Ciak, si gira. Nel 2004 le due storie d'amore parallele di Lo Cascio e Ceccarelli ne "La vita che vorrei", il film in costume di Piccioni in piazza del Duomo e via Beltrami (17)
Due storie d’amore che si intrecciano, con gli stessi protagonisti, una nel presente e l’altra a fine Ottocento, e che si confondono fino a diventare inscindibili l’una dall’altra. Tanto che nemmeno i protagonisti sapranno districarsi tra il confine ultimo dell’una e dell’altra. E’ il tema su cui si gioca il film che il 16 febbraio 2004 il regista Giuseppe Piccioni ha iniziato a girare in piazza del Duomo, protagonisti Luigi Lo Cascio e Sandra Ceccarelli. Lui è allo stesso tempo Stefano e Federico, lei Laura ed Eleonora. Li ha accolti una nebbiosa giornata padana, che però, nel giro di qualche ora, si è riscaldata fino a svelare un bel sole nel pomeriggio. Il set è estremamente sintetico, siamo bel lontani dalle affollate scene di vita seicentesca di “The Red Violin” e del più recente “Renzo e Lucia”. Qui c’è solo una carrozza trainata da due cavalli e una limousine. Nient’altro, se non una ventina di comparse, selezionate circa un mese prima, vestite in abiti d’epoca e altrettante in abiti contemporanei. Fanno da sfondo al doppio film che viene girato, perché “La vita che vorrei” racconta di un film nel film. E’ infatti la storia di due attori che si conoscono sul set di un film d’epoca, un melodramma alla “Signora delle camelie” ambientato proprio a Cremona. Lui è già affermato e disilluso dell’ambiente cinematografico, lei invece è alle prime armi. Inizia la loro storia d’amore, ma trovano più facile dirsi la fatidica frase in panni ottocenteschi che non nella vita reale. Prodotto da Rai Cinema e Lumière, in collaborazione con la Mikado, per un costo di oltre 4 milioni e 500 mila euro, “La vita che vorrei” è sceneggiata dallo stesso regista con Gualtiero Rosella e Linda Ferri. Altri interpreti sono, oltre ai protagonisti, Galatea Ranzo, Roberto Citran, Paolo Sassanetti e Ninni Bruschetta. La scena che viene girata più volte in piazza del Duomo, vede Stefano con una valigia salire in una macchina, evidentemente per lasciare il set, mentre sullo sfondo Laura, in costume di scena, lo segue stupita. Il tutto all’angolo tra piazza del Duomo e via Baldesio, tra una piccola folla di cremonesi.

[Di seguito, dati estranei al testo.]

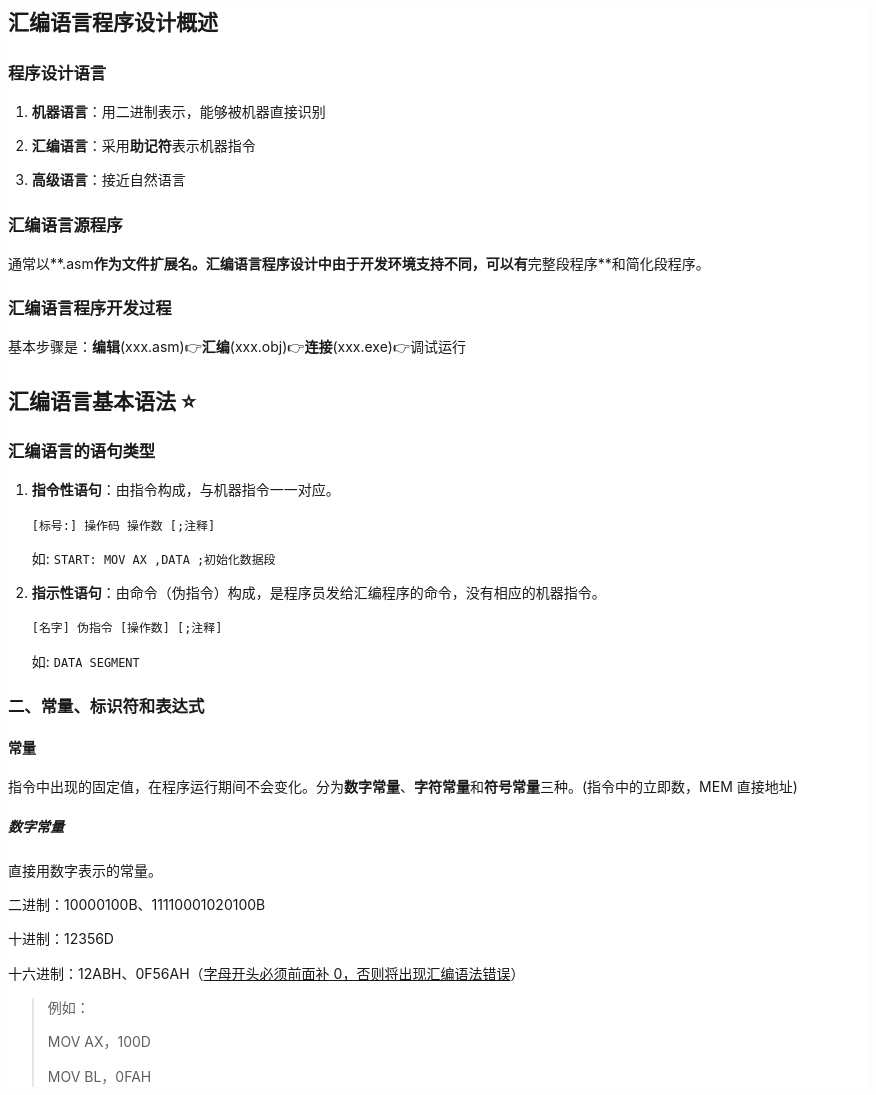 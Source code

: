 ## 汇编语言程序设计概述

### 程序设计语言

1. **机器语言**：用二进制表示，能够被机器直接识别

2. **汇编语言**：采用**助记符**表示机器指令

3. **高级语言**：接近自然语言

### 汇编语言源程序

通常以**.asm**作为文件扩展名。汇编语言程序设计中由于开发环境支持不同，可以有**完整段程序**和简化段程序。

### 汇编语言程序开发过程

基本步骤是：**编辑**(xxx.asm)👉**汇编**(xxx.obj)👉**连接**(xxx.exe)👉调试运行

## 汇编语言基本语法 ⭐

### 汇编语言的语句类型

1. **指令性语句**：由指令构成，与机器指令一一对应。

   `[标号:] 操作码 操作数 [;注释]`

   如: `START: MOV AX ,DATA ;初始化数据段`

2. **指示性语句**：由命令（伪指令）构成，是程序员发给汇编程序的命令，没有相应的机器指令。

   `[名字] 伪指令 [操作数] [;注释]`

   如: `DATA SEGMENT`

### 二、常量、标识符和表达式

#### 常量

指令中出现的固定值，在程序运行期间不会变化。分为**数字常量**、**字符常量**和**符号常量**三种。(指令中的立即数，MEM 直接地址)

##### 数字常量

直接用数字表示的常量。

二进制：10000100B、11110001020100B

十进制：12356D

十六进制：12ABH、0F56AH（<u>字母开头必须前面补 0，否则将出现汇编语法错误</u>）

> 例如：
>
> MOV AX，100D
>
> MOV BL，0FAH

E’ lo stesso protagonista a raccontarci succintamente la trama durante una delle pause tra un ciak e l’altro, sotto i portici del palazzo comunale. Lo Cascio è disponibile, non si nega a nessuno, ha il sorriso aperto. Nel 2001 ha vinto il David di Donatello per “I cento passi”. E’ il film con il quale ha esordito, nel 2000, e nel quale interpretava Peppino Impastato, il giovane siciliano che paga con la vita il coraggio di denunciare, attraverso una radio libera i crimini della mafia. “Anch’io tendo a identificarmi molto con questo mio primo personaggio. E’ stato un ruolo che mi ha coinvolto molto, ero anche andato a conoscere il padre di Impastato”. E il ruolo che interpreti oggi assomiglia a qualche altro già visto nei film precedenti? “No, non direi, qui sono un attore in crisi, disilluso, non ho mai fatto niente del genere”. Riflette qualcosa del Lo Cascio reale? “Senz’altro no”.
Il giorno dopo il set si sposta in via Beltrami, per l’ultimo giorno di riprese cremonesi. Lei in carrozza, lui che la insegue, una macchina da presa che li filma. Il ciak viene replicato più volte, fino al capitombolo finale di Federico, che inciampa e cade (su un materasso). Come sempre molta gente si sofferma al limitare del set mentre l’uscita di via Beltrami viene presidiata dai vigili urbani. Poi la troupe si trasferisce in provincia e infine a Roma per ultimare le scene interne.